• **Work instructions**: Set down exactly the lines below between the line holding "## Binary Search Trees" and the line holding "## Tree Traversal", inclusive; no other line belongs in the answer.

Records excerpted from a collection
::::::::

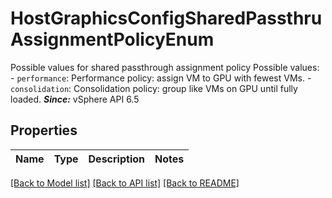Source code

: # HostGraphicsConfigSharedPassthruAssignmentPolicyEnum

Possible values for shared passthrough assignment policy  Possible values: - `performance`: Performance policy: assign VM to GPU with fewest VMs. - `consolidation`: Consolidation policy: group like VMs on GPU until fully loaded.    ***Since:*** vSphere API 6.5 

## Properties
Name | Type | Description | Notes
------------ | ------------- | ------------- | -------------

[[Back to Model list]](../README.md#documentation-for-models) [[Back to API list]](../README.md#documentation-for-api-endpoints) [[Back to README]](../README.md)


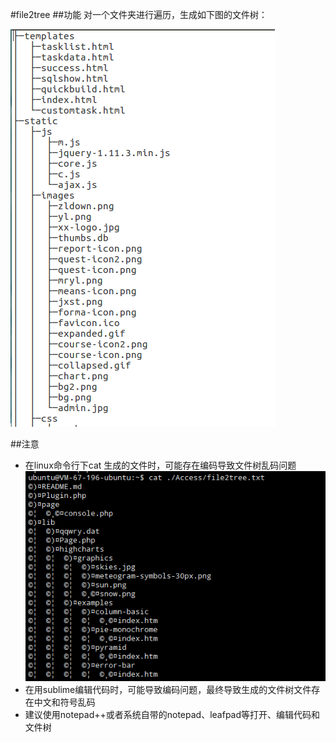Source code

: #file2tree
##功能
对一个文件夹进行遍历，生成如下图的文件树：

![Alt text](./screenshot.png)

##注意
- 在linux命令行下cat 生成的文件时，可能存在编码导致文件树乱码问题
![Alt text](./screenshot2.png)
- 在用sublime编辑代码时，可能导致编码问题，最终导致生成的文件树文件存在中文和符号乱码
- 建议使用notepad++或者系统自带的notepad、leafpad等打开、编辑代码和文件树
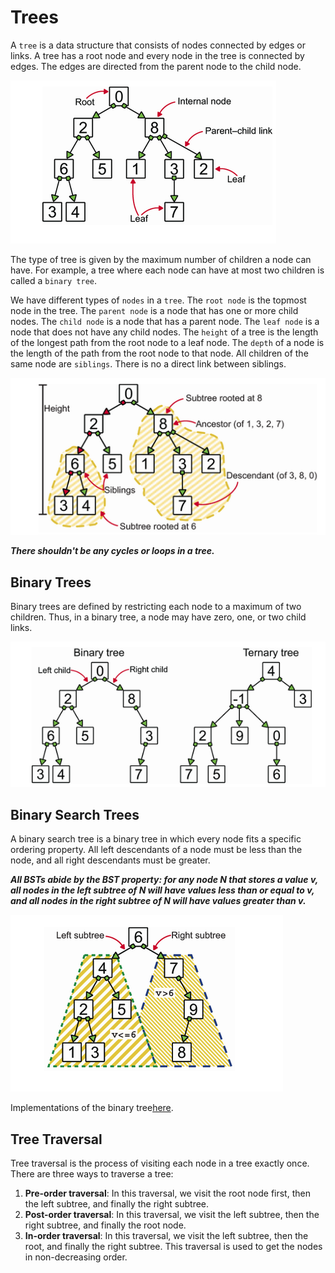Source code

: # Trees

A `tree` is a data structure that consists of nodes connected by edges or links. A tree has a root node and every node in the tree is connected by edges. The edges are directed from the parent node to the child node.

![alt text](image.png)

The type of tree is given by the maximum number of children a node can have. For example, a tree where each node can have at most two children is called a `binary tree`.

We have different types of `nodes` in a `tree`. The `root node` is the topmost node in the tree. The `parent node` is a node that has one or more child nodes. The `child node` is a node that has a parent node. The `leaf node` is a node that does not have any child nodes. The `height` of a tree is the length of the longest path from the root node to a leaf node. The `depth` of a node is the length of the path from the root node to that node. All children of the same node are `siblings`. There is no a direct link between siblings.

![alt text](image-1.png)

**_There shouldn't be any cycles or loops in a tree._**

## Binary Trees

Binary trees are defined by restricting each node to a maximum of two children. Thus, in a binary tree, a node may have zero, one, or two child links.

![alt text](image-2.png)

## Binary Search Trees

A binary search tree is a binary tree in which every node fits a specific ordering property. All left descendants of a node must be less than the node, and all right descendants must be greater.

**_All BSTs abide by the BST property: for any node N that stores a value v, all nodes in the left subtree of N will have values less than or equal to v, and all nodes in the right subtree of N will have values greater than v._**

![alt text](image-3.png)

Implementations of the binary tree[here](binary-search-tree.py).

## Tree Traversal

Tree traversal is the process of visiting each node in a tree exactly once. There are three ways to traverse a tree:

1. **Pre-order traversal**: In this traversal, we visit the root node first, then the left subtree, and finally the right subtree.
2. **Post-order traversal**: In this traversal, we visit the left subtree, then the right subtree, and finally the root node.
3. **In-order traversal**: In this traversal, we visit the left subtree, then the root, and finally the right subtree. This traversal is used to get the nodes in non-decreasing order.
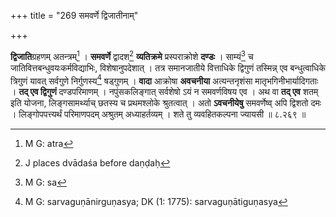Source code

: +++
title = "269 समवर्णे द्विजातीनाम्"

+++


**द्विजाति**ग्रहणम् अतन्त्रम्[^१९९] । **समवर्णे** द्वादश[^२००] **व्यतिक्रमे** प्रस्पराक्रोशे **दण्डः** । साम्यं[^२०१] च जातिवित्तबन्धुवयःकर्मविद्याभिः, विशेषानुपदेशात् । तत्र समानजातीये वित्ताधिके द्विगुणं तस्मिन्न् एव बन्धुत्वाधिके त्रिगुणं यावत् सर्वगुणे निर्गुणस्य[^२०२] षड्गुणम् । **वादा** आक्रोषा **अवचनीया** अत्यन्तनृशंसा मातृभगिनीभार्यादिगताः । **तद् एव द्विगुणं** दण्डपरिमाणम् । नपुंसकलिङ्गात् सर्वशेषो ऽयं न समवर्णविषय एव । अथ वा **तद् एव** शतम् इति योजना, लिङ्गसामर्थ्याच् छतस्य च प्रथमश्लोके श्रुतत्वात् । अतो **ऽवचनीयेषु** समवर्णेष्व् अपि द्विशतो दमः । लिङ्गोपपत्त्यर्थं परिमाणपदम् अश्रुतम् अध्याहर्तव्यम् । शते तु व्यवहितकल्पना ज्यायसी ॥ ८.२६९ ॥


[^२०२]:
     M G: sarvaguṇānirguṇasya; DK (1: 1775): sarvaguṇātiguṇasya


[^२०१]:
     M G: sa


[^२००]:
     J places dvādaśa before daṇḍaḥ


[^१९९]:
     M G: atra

::::::::

• **Exercise output**:
## Binary Search Trees

A binary search tree is a binary tree in which every node fits a specific ordering property. All left descendants of a node must be less than the node, and all right descendants must be greater.

**_All BSTs abide by the BST property: for any node N that stores a value v, all nodes in the left subtree of N will have values less than or equal to v, and all nodes in the right subtree of N will have values greater than v._**

![alt text](image-3.png)

Implementations of the binary tree[here](binary-search-tree.py).

## Tree Traversal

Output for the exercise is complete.